En plus de nous retourner la tête avec brio, Mon ange peut aussi nous faire rire par des scènes incongrues. Il est vrai qu’une scène de cache-cache entre un garçon invisible et une petite fille aveugle n’est pas chose courante au cinéma, en témoigne d’ailleurs une salle hilare. Magique et onirique, Mon ange est loin des drames sociaux qu’on a l’habitude de voir. Son côté fantastique est rafraîchissant mais il est aussi dérangeant. Un stylo écrit tout seul, un livre s’ouvre, des objets bougent par magie. Ici, les effets spéciaux gênent un peu même s’ils sont créés à l’ancienne, à la Méliès ou à la Cocteau. Si on peut admettre qu’ils donnent un certain charme au film, on peut aussi parfois regretter leur manque de subtilité. Harry Cleven aurait pu se contenter de suggérer l’invisible mais les effets prennent parfois le dessus et produisent finalement un effet de lourdeur qui a tendance à décrédibiliser le film. Mon ange reste donc en permanence en demi-teintes, oscillant entre poésie et maladresse.

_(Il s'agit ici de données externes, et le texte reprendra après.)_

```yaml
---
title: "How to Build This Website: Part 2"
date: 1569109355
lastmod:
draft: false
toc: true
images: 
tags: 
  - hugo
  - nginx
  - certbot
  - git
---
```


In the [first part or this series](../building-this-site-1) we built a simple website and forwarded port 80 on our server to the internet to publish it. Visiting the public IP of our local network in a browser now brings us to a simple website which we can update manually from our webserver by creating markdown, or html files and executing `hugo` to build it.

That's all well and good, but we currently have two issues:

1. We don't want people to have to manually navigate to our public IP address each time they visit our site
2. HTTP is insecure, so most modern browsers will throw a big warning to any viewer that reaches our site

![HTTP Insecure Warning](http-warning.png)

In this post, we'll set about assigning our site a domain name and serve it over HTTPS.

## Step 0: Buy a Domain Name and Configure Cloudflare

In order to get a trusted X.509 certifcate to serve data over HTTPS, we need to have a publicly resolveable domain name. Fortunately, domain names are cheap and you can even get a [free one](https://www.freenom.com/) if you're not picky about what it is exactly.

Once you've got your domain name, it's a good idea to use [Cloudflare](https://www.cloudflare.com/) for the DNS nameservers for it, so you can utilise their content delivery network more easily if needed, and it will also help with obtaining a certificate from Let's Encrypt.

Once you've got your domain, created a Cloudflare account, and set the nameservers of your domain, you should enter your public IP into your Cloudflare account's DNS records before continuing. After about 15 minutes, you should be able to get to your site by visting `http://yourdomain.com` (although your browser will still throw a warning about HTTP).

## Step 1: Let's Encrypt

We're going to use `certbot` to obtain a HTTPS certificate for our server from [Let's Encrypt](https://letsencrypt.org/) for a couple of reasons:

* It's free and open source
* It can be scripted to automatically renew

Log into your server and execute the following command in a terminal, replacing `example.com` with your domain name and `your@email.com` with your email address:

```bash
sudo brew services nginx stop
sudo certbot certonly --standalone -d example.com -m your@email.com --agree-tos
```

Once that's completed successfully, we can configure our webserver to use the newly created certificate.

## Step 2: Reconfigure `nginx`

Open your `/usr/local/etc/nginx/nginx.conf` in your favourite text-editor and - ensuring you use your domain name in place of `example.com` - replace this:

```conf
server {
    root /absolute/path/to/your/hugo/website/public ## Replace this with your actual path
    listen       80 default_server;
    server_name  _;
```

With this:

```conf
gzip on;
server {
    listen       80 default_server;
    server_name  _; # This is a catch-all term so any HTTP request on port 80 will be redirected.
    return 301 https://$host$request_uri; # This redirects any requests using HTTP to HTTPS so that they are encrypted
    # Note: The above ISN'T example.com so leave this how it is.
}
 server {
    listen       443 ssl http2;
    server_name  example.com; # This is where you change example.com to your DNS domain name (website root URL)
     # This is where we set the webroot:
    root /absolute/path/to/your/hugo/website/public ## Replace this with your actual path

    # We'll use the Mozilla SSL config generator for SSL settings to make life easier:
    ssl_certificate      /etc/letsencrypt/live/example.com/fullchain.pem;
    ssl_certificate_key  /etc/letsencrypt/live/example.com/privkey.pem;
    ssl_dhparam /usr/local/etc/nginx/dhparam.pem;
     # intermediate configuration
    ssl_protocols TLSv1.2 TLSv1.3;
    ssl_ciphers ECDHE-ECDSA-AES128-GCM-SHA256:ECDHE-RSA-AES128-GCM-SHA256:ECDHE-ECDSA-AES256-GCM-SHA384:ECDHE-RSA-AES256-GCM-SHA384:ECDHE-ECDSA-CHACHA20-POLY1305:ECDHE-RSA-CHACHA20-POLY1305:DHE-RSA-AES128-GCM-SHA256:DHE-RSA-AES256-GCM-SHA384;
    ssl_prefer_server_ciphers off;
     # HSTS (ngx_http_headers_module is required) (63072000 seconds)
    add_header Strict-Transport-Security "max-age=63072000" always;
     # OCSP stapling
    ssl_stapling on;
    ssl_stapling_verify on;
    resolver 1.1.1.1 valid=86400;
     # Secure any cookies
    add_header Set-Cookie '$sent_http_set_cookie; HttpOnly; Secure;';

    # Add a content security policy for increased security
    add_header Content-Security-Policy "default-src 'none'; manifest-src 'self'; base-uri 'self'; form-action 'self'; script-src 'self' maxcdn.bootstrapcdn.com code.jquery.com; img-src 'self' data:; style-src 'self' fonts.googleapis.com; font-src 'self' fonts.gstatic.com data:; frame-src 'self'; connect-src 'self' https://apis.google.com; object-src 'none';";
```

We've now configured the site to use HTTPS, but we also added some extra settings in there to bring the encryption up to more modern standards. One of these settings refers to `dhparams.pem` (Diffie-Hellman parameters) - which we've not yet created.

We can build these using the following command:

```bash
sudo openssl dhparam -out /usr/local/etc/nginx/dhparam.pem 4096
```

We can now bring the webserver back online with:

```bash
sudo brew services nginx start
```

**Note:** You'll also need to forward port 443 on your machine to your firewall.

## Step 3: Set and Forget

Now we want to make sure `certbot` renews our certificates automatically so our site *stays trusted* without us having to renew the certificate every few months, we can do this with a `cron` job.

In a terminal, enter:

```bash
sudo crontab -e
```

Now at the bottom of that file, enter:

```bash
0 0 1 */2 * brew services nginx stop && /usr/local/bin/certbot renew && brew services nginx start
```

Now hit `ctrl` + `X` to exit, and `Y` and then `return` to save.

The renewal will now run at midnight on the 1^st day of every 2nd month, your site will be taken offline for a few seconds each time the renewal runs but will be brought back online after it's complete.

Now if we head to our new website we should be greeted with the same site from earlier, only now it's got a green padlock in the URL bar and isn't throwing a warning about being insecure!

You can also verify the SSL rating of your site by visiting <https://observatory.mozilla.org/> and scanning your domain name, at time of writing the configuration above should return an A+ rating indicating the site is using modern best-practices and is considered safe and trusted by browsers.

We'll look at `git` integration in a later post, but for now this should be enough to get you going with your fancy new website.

Il faut aussi souligner la force des trois actrices jouant Madeleine, plus ensorcelantes et envoûtantes qu’un rite sorcier. Fleur Greffier (l’adulte), Maya Dory (l’adolescente) et Hannah Boudru (l’enfant) sont époustouflantes de beauté. Comme si leur charme ne nous laissait pas encore assez pantois, elles sont sublimées par des cadrages remarquables et une photographie lumineuse, signés Juliette Van Dormael, d’ailleurs récompensée par le Best Cinematography Debut Award au festival Camerimage, et par une nomination aux American Society of Cinematographers Spotlight Awards.
Finalement, on sort du film un peu mitigé, partagé entre le pouvoir onirique qu’il dégage et ses effets peu subtils, parfois trop présents. Heureusement, la poésie prend souvent le pas sur le reste et on doit bien admettre que Harry Cleven signe là une allégorie réussie, marquée par une totale immersion sensorielle. Si les plus cartésiens s’abstiendront, les amoureux de fantastique et d’étrange seront ravis par ce film mystérieux et délicat à la fois.